UPDATED June 29, 2011 - The table of fees below was updated with revised survey data issued by the Federal Reserve. Several card networks corrected their previously provided data, the Fed said, which cut the overall average fee for prepaid cards to 40 cents, from the Fed's previous figure of 50 cents.
Exactly how much it costs big U.S. banks to process a Visa or MasterCard debit card transaction has long been murky – until the Federal Reserve surveyed the industry a few months ago and came up with a figure of 12 cents per swipe.
The processing fee is set by card networks such as Visa and MasterCard, which typically issue confidential fee schedules to member banks twice a year. The card networks -- not the banks -- decide how much banks can collect from retailers each time a shopper swipes a debit card to pay for a purchase.
The Fed sought to get a clearer sense of the actual processing costs by surveying large banks that issue debit cards, payment card networks, and banks used by retailers.

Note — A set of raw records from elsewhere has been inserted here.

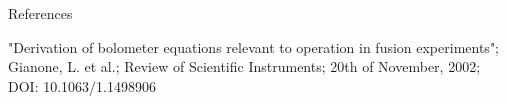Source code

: \documentclass[final]{beamer}
\begin{document}
\begin{frame}
\begin{minipage}[t]{0.39\textwidth}
\begin{kasten}{References}
{\begin{thebibliography}{}
                    "Derivation of bolometer equations relevant to %
                    operation in fusion experiments"; %
                    Gianone, L. et al.; Review of Scientific Instruments; %
                    20th of November, 2002; DOI: 10.1063/1.1498906%
            \end{thebibliography}}%
        \end{kasten}


\end{minipage}
\end{frame}
\end{document}
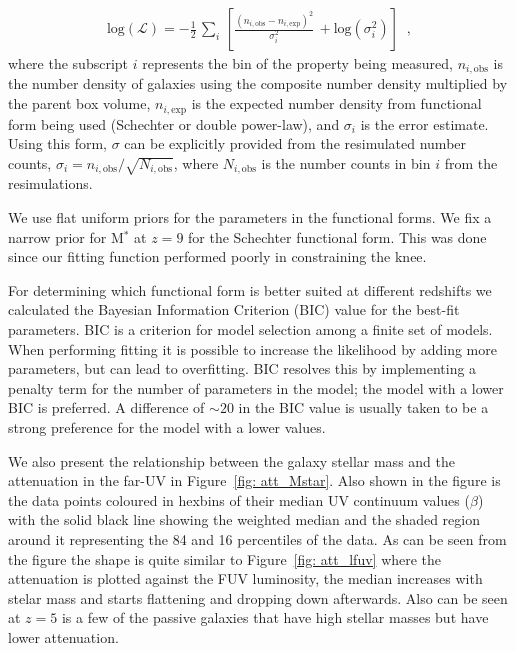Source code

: \begin{align}
\mathrm{log}(\mathcal{L}) = - \frac{1}{2} \,  \sum_{i} \,\left[ \frac{ (n_{i,\mathrm{obs}} - n_{i,\mathrm{exp}})^2 }{\sigma_{i}^{2}} \, + \mathrm{log}(\sigma_{i}^{2}) \right] \;\;,
\end{align}
where the subscript $i$ represents the bin of the property being measured, $n_{i,\mathrm{obs}}$ is the number density of galaxies using the composite number density multiplied by the parent box volume, $n_{i,\mathrm{exp}}$ is the expected number density from functional form being used (Schechter or double power-law), and $\sigma_i$ is the error estimate. Using this form, $\sigma$ can be explicitly provided from the resimulated number counts, $\sigma_{i} = n_{i,\mathrm{obs}} / \sqrt{N_{i,\mathrm{obs}}}$, where $N_{i,\mathrm{obs}}$ is the number counts in bin $i$ from the resimulations.

We use flat uniform priors for the parameters in the functional forms. We fix a narrow prior for M$^*$ at $z=9$ for the Schechter functional form. This was done since our fitting function performed poorly in constraining the knee. 

For determining which functional form is better suited at different redshifts we calculated the Bayesian Information Criterion (BIC) value for the best-fit parameters. BIC is a criterion for model selection among a finite set of models. When performing fitting it is possible to increase the likelihood by adding more parameters, but can lead to overfitting. BIC resolves this by implementing a penalty term for the number of parameters in the model; the model with a lower BIC is preferred. A difference of $\sim 20$ in the BIC value is usually taken to be a strong preference for the model with a lower values. 

We also present the relationship between the galaxy stellar mass and the attenuation in the far-UV in Figure~\ref{fig: att_Mstar}. Also shown in the figure is the data points coloured in hexbins of their median UV continuum values ($\beta$) with the solid black line showing the weighted median and the shaded region around it representing the 84 and 16 percentiles of the data. As can be seen from the figure the shape is quite similar to Figure~\ref{fig: att_lfuv} where the attenuation is plotted against the FUV luminosity, the median increases with stelar mass and starts flattening and dropping down afterwards. Also can be seen at $z=5$ is a few of the passive galaxies that have high stellar masses but have lower attenuation.

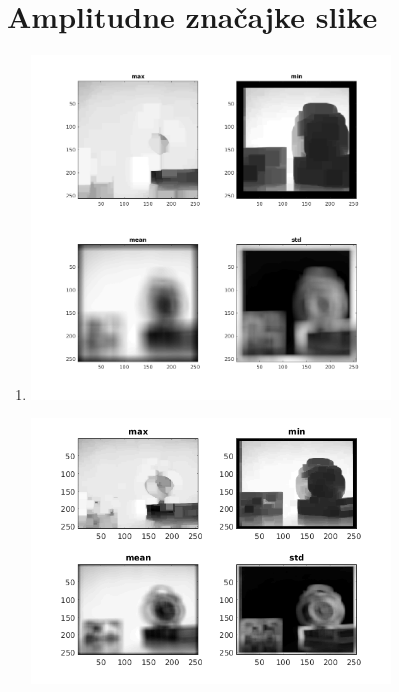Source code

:\documentclass[12pt, a4]{report}
\begin{document}
\section{Amplitudne značajke slike}
\begin{enumerate}
	\item
	      \begin{minipage}{\linewidth}
		      \centering
		      \includegraphics[width=0.75\textwidth]{ampfeat}
	      \end{minipage}
	      \begin{minipage}{\linewidth}
		      \centering
		      \includegraphics[width=0.75\textwidth]{ampfeat16}
	      \end{minipage}
	      \begin{minipage}{\linewidth}

\end{minipage}
\end{enumerate}
\end{document}
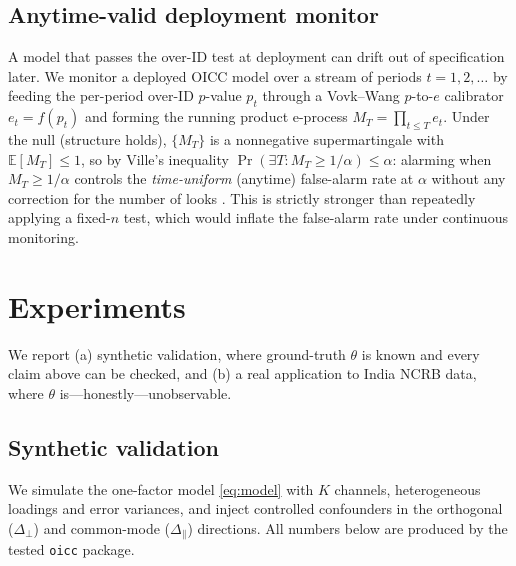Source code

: \documentclass[11pt]{article}
\theoremstyle{definition}
\theoremstyle{remark}
\newcommand{\E}{\mathbb{E}}
\newcommand{\dperp}{\Delta_{\perp}}
\newcommand{\dpar}{\Delta_{\parallel}}
\begin{document}
\subsection{Anytime-valid deployment monitor}\label{sec:monitor}

A model that passes the over-ID test at deployment can drift out of
specification later. We monitor a deployed OICC model over a stream of periods
$t=1,2,\dots$ by feeding the per-period over-ID $p$-value $p_t$ through a
Vovk--Wang $p$-to-$e$ calibrator $e_t = f(p_t)$ and forming the running product
e-process $M_T = \prod_{t\le T} e_t$. Under the null (structure holds), $\{M_T\}$
is a nonnegative supermartingale with $\E[M_T]\le 1$, so by Ville's inequality
$\Pr(\exists T: M_T \ge 1/\alpha) \le \alpha$: alarming when $M_T \ge 1/\alpha$
controls the \emph{time-uniform} (anytime) false-alarm rate at $\alpha$ without
any correction for the number of looks \cite{ramdas2023,wsr2024,chugg2023}.
This is strictly stronger than repeatedly applying a fixed-$n$ test, which would
inflate the false-alarm rate under continuous monitoring.

\section{Experiments}\label{sec:experiments}

We report (a) synthetic validation, where ground-truth $\theta$ is known and
every claim above can be checked, and (b) a real application to India NCRB
data, where $\theta$ is---honestly---unobservable.

\subsection{Synthetic validation}\label{sec:synth}

We simulate the one-factor model \eqref{eq:model} with $K$ channels,
heterogeneous loadings and error variances, and inject controlled
confounders in the orthogonal ($\dperp$) and common-mode ($\dpar$)
directions. All numbers below are produced by the tested \texttt{oicc}
package.
\end{document}
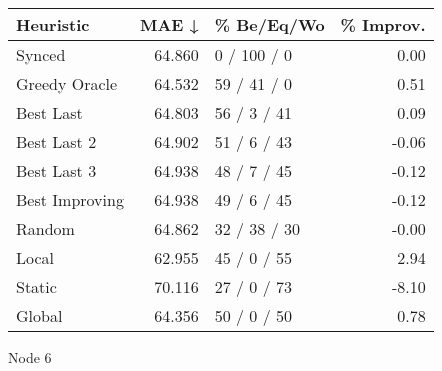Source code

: \begin{tabular}{lrlr}
\toprule
\textbf{Heuristic} & \textbf{MAE ↓} & \textbf{\% Be/Eq/Wo} & \textbf{\% Improv.} \\
\midrule
            Synced &         64.860 &          0 / 100 / 0 &                0.00 \\
     Greedy Oracle &         64.532 &          59 / 41 / 0 &                0.51 \\
         Best Last &         64.803 &          56 / 3 / 41 &                0.09 \\
       Best Last 2 &         64.902 &          51 / 6 / 43 &               -0.06 \\
       Best Last 3 &         64.938 &          48 / 7 / 45 &               -0.12 \\
    Best Improving &         64.938 &          49 / 6 / 45 &               -0.12 \\
            Random &         64.862 &         32 / 38 / 30 &               -0.00 \\
             Local &         62.955 &          45 / 0 / 55 &                2.94 \\
            Static &         70.116 &          27 / 0 / 73 &               -8.10 \\
            Global &         64.356 &          50 / 0 / 50 &                0.78 \\
\bottomrule
\end{tabular}
\caption{Node 6}
\label{tab:iid_lr01_le2_bs4_6}
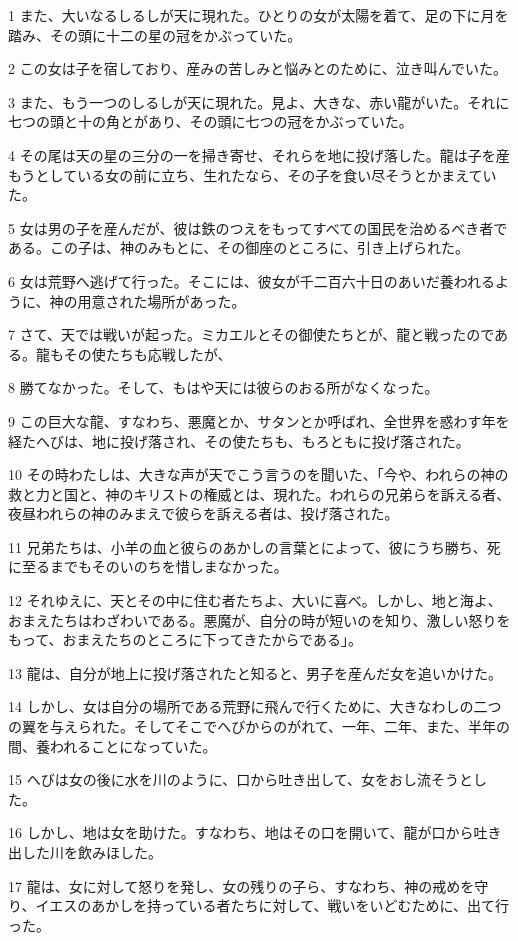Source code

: \par 1 また、大いなるしるしが天に現れた。ひとりの女が太陽を着て、足の下に月を踏み、その頭に十二の星の冠をかぶっていた。
\par 2 この女は子を宿しており、産みの苦しみと悩みとのために、泣き叫んでいた。
\par 3 また、もう一つのしるしが天に現れた。見よ、大きな、赤い龍がいた。それに七つの頭と十の角とがあり、その頭に七つの冠をかぶっていた。
\par 4 その尾は天の星の三分の一を掃き寄せ、それらを地に投げ落した。龍は子を産もうとしている女の前に立ち、生れたなら、その子を食い尽そうとかまえていた。
\par 5 女は男の子を産んだが、彼は鉄のつえをもってすべての国民を治めるべき者である。この子は、神のみもとに、その御座のところに、引き上げられた。
\par 6 女は荒野へ逃げて行った。そこには、彼女が千二百六十日のあいだ養われるように、神の用意された場所があった。
\par 7 さて、天では戦いが起った。ミカエルとその御使たちとが、龍と戦ったのである。龍もその使たちも応戦したが、
\par 8 勝てなかった。そして、もはや天には彼らのおる所がなくなった。
\par 9 この巨大な龍、すなわち、悪魔とか、サタンとか呼ばれ、全世界を惑わす年を経たへびは、地に投げ落され、その使たちも、もろともに投げ落された。
\par 10 その時わたしは、大きな声が天でこう言うのを聞いた、「今や、われらの神の救と力と国と、神のキリストの権威とは、現れた。われらの兄弟らを訴える者、夜昼われらの神のみまえで彼らを訴える者は、投げ落された。
\par 11 兄弟たちは、小羊の血と彼らのあかしの言葉とによって、彼にうち勝ち、死に至るまでもそのいのちを惜しまなかった。
\par 12 それゆえに、天とその中に住む者たちよ、大いに喜べ。しかし、地と海よ、おまえたちはわざわいである。悪魔が、自分の時が短いのを知り、激しい怒りをもって、おまえたちのところに下ってきたからである」。
\par 13 龍は、自分が地上に投げ落されたと知ると、男子を産んだ女を追いかけた。
\par 14 しかし、女は自分の場所である荒野に飛んで行くために、大きなわしの二つの翼を与えられた。そしてそこでへびからのがれて、一年、二年、また、半年の間、養われることになっていた。
\par 15 へびは女の後に水を川のように、口から吐き出して、女をおし流そうとした。
\par 16 しかし、地は女を助けた。すなわち、地はその口を開いて、龍が口から吐き出した川を飲みほした。
\par 17 龍は、女に対して怒りを発し、女の残りの子ら、すなわち、神の戒めを守り、イエスのあかしを持っている者たちに対して、戦いをいどむために、出て行った。

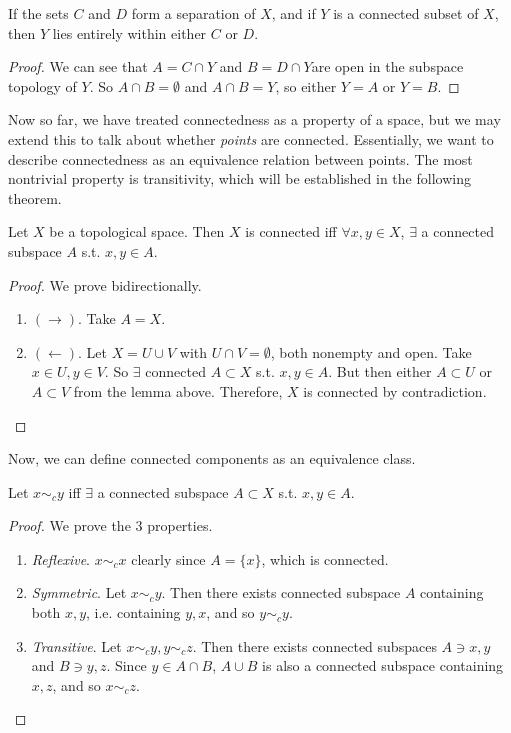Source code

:   \begin{lemma}
    If the sets $C$ and $D$ form a separation of $X$, and if $Y$ is a connected subset of $X$, then $Y$ lies entirely within either $C$ or $D$. 
  \end{lemma}
  \begin{proof}
    We can see that $A = C \cap Y$ and $B = D \cap Y$are open in the subspace topology of $Y$. So $A \cap B = \emptyset$ and $A \cap B = Y$, so either $Y = A$ or $Y = B$. 
  \end{proof}

  Now so far, we have treated connectedness as a property of a space, but we may extend this to talk about whether \textit{points} are connected. Essentially, we want to describe connectedness as an equivalence relation between points. The most nontrivial property is transitivity, which will be established in the following theorem. 

  \begin{theorem}
    Let $X$ be a topological space. Then $X$ is connected iff $\forall x, y \in X$, $\exists$ a connected subspace $A$ s.t. $x, y \in A$. 
  \end{theorem}
  \begin{proof}
    We prove bidirectionally. 
    \begin{enumerate}
      \item $(\rightarrow)$. Take $A = X$. 
      \item $(\leftarrow)$. Let $X = U \cup V$ with $U \cap V = \emptyset$, both nonempty and open. Take $x \in U, y \in V$. So $\exists$ connected $A \subset X$ s.t. $x, y \in A$. But then either $A \subset U$ or $A \subset V$ from the lemma above. Therefore, $X$ is connected by contradiction. 
    \end{enumerate}
  \end{proof}

  Now, we can define connected components as an equivalence class. 

  \begin{corollary}
    Let $x \sim_c y$ iff $\exists$ a connected subspace $A \subset X$ s.t. $x, y \in A$. 
  \end{corollary}
  \begin{proof}
    We prove the 3 properties. 
    \begin{enumerate}
      \item \textit{Reflexive}. $x \sim_c x$ clearly since $A = \{x\}$, which is connected. 
      \item \textit{Symmetric}. Let $x \sim_c y$. Then there exists connected subspace $A$ containing both $x, y$, i.e. containing $y, x$, and so $y \sim_c y$. 
      \item \textit{Transitive}. Let $x \sim_c y, y \sim_c z$. Then there exists connected subspaces $A \ni x, y$ and $B \ni y, z$. Since $y \in A \cap B$, $A \cup B$ is also a connected subspace containing $x, z$, and so $x \sim_c z$. 
    \end{enumerate}
  \end{proof}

Survey responses revealed a significant gap between what banks collect each time a customer swipes a debit card -- an average of 44 cents -- and what it costs the bank to actually process the purchase. The data also showed that banks are collecting nearly twice as much to process signature-based debit cards compared to PIN-based debit cards.
The Fed included in its calculation expenses for authorization, clearance and settlement. Banks argue the Fed ignored system-wide costs such as security, customer service calls, and cardholder rewards programs.